As one of our sister circuits explained over two decades ago, we have seen an “expansion of Terry, including the trend granting officers greater latitude in using force in order to neutralize potentially dangerous suspects during an investigatory detention.” United States v. Tilmon, 19 F.3d 1221, 1224 (7th Cir. 1994) (internal quotation marks omitted). “For better or for worse, the trend has led to the permitting of the use of handcuffs, the placing of suspects in police cruisers, the drawing of weapons and other measures of force more traditionally associated with arrest than with investigatory detention.” Id. at 1224–25. That trend may well be for the worse. But it unquestionably blurs the lines about the degree of force that Terry permits. That “latitude ․ to neutralize potentially dangerous suspects” may not stretch far enough to cover what happened here (a question which, again, I do not resolve). But under the tumultuous, spontaneous, and unexpected circumstances of this case, I do not think the answer is as obvious as my dissenting colleague sees it, and that is what matters for purposes of qualified immunity analysis.
None of that, however, should be taken as minimizing the impact of these events on Appellant, who did not deserve the misfortune that befell him. Nor do I mean to imply that officer safety is more important than citizen safety. Both are important interests; when in tension they must be carefully balanced. Our conclusion that Appellee is entitled to qualified immunity simply reflects one way in which we strike that balance: by affording officers “breathing room to make reasonable” even if “mistaken judgments about open legal questions.” al-Kidd, 563 U.S. at 743. Like the district court, I cannot say Appellee acted perfectly under the circumstances. But by the same token I cannot say his actions rose to the level of plain incompetence or knowing violations of the law. And so, like the district court, I conclude that Appellee is entitled to qualified immunity.
III.
Finally, we briefly consider whether the district court properly granted Appellee state-law immunity from Appellant's battery claim.

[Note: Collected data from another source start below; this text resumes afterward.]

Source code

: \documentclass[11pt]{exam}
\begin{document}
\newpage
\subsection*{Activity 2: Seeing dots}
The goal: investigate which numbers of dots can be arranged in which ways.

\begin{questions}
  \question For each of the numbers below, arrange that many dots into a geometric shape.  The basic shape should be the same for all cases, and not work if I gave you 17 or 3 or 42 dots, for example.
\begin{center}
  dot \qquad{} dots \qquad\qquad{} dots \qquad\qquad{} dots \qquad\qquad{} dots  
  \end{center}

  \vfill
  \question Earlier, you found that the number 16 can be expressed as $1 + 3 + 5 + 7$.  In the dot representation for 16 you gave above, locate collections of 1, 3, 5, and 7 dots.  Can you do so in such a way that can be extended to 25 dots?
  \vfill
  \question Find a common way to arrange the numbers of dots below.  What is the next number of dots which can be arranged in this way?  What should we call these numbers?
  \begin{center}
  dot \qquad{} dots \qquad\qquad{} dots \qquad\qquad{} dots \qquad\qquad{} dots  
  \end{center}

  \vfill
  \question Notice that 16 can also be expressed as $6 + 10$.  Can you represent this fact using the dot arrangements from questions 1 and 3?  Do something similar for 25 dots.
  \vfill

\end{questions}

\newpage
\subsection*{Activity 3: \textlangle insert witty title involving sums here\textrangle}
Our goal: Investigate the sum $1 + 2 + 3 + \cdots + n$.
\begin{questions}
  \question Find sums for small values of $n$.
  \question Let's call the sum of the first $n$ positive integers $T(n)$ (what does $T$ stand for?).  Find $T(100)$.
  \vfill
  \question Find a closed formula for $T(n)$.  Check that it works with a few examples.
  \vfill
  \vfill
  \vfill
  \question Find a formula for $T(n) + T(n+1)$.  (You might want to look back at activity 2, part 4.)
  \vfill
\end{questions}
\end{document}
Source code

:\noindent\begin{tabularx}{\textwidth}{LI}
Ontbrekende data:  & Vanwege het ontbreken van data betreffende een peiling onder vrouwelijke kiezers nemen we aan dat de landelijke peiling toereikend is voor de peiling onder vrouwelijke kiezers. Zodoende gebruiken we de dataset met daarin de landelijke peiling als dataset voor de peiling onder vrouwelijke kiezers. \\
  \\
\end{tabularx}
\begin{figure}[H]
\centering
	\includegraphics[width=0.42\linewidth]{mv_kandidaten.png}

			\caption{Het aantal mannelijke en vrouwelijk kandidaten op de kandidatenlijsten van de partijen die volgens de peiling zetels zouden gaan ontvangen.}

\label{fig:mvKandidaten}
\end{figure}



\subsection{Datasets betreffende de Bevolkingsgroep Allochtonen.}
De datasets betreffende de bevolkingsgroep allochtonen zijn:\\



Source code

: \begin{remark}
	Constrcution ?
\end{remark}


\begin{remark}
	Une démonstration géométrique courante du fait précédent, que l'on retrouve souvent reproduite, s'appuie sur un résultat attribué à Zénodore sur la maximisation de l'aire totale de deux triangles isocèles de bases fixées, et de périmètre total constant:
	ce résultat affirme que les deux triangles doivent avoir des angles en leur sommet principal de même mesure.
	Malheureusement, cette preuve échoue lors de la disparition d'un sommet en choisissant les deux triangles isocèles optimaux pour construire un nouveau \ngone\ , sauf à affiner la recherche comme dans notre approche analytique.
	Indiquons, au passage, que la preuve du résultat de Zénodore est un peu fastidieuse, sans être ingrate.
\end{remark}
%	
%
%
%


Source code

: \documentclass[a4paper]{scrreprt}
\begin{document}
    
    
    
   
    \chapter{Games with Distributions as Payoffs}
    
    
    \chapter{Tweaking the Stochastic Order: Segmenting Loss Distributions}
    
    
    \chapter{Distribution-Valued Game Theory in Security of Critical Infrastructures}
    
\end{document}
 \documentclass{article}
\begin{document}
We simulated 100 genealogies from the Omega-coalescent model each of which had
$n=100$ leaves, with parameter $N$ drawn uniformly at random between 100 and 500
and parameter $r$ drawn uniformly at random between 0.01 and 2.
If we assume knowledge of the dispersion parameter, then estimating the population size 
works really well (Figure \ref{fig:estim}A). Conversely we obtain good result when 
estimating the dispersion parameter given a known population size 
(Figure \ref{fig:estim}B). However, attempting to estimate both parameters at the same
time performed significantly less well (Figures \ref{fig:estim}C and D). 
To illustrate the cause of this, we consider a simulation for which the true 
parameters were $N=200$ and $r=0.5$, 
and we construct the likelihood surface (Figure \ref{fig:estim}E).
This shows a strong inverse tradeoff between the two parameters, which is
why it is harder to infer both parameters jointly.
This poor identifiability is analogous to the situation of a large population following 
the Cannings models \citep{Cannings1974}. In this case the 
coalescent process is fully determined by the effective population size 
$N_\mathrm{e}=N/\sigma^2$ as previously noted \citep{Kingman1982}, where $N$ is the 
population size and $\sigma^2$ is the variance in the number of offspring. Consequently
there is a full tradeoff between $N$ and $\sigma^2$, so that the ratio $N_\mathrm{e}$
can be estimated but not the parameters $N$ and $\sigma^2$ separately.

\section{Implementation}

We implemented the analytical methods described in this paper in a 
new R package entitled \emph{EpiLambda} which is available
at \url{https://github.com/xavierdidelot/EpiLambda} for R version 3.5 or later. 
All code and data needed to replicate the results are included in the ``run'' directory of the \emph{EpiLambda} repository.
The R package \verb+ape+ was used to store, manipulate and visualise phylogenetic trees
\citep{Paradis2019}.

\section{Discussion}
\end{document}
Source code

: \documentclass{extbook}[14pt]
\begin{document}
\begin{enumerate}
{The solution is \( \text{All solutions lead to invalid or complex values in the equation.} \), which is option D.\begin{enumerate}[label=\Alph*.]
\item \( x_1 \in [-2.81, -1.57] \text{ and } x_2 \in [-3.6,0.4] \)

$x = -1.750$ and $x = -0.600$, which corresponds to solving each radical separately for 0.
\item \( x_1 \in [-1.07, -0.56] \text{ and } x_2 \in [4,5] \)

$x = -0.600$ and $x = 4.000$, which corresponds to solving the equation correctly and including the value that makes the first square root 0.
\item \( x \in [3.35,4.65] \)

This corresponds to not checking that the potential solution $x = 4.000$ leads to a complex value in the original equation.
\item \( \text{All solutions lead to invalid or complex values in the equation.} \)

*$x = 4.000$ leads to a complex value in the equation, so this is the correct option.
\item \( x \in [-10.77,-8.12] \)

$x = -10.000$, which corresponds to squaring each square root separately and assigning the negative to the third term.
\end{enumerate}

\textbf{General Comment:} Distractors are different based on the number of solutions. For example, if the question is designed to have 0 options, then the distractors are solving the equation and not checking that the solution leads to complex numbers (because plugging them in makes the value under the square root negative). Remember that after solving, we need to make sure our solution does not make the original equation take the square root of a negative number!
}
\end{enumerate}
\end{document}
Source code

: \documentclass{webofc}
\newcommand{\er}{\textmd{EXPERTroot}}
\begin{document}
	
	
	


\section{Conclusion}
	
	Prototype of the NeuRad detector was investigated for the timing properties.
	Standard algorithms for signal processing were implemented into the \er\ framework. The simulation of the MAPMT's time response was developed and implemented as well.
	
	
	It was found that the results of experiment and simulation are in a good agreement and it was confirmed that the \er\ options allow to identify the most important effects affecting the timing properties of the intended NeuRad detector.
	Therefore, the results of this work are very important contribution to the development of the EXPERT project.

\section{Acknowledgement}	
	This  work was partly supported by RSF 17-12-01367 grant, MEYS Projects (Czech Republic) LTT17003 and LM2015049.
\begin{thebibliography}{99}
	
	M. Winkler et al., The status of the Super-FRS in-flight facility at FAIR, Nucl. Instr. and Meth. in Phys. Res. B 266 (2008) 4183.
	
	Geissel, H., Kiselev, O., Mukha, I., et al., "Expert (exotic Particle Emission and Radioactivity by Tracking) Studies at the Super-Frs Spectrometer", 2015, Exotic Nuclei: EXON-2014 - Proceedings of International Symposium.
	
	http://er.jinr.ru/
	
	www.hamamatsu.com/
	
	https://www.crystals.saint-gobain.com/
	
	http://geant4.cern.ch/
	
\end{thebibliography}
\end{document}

“Under North Carolina law, public officials engaged in discretionary, governmental duties enjoy absolute immunity from personal liability so long as they keep within the scope of their official authority and act without malice or corruption.” Bailey v. Kennedy, 349 F.3d 731, 742 (4th Cir. 2003) (citing Grad v. Kaasa, 321 S.E.2d 888, 890 (N.C. 1984)). “[A]n officer acts with malice when he ‘does that which a man of reasonable intelligence would know to be contrary to his duty.’ ” Id. (quoting Grad, 321 S.E.2d at 890).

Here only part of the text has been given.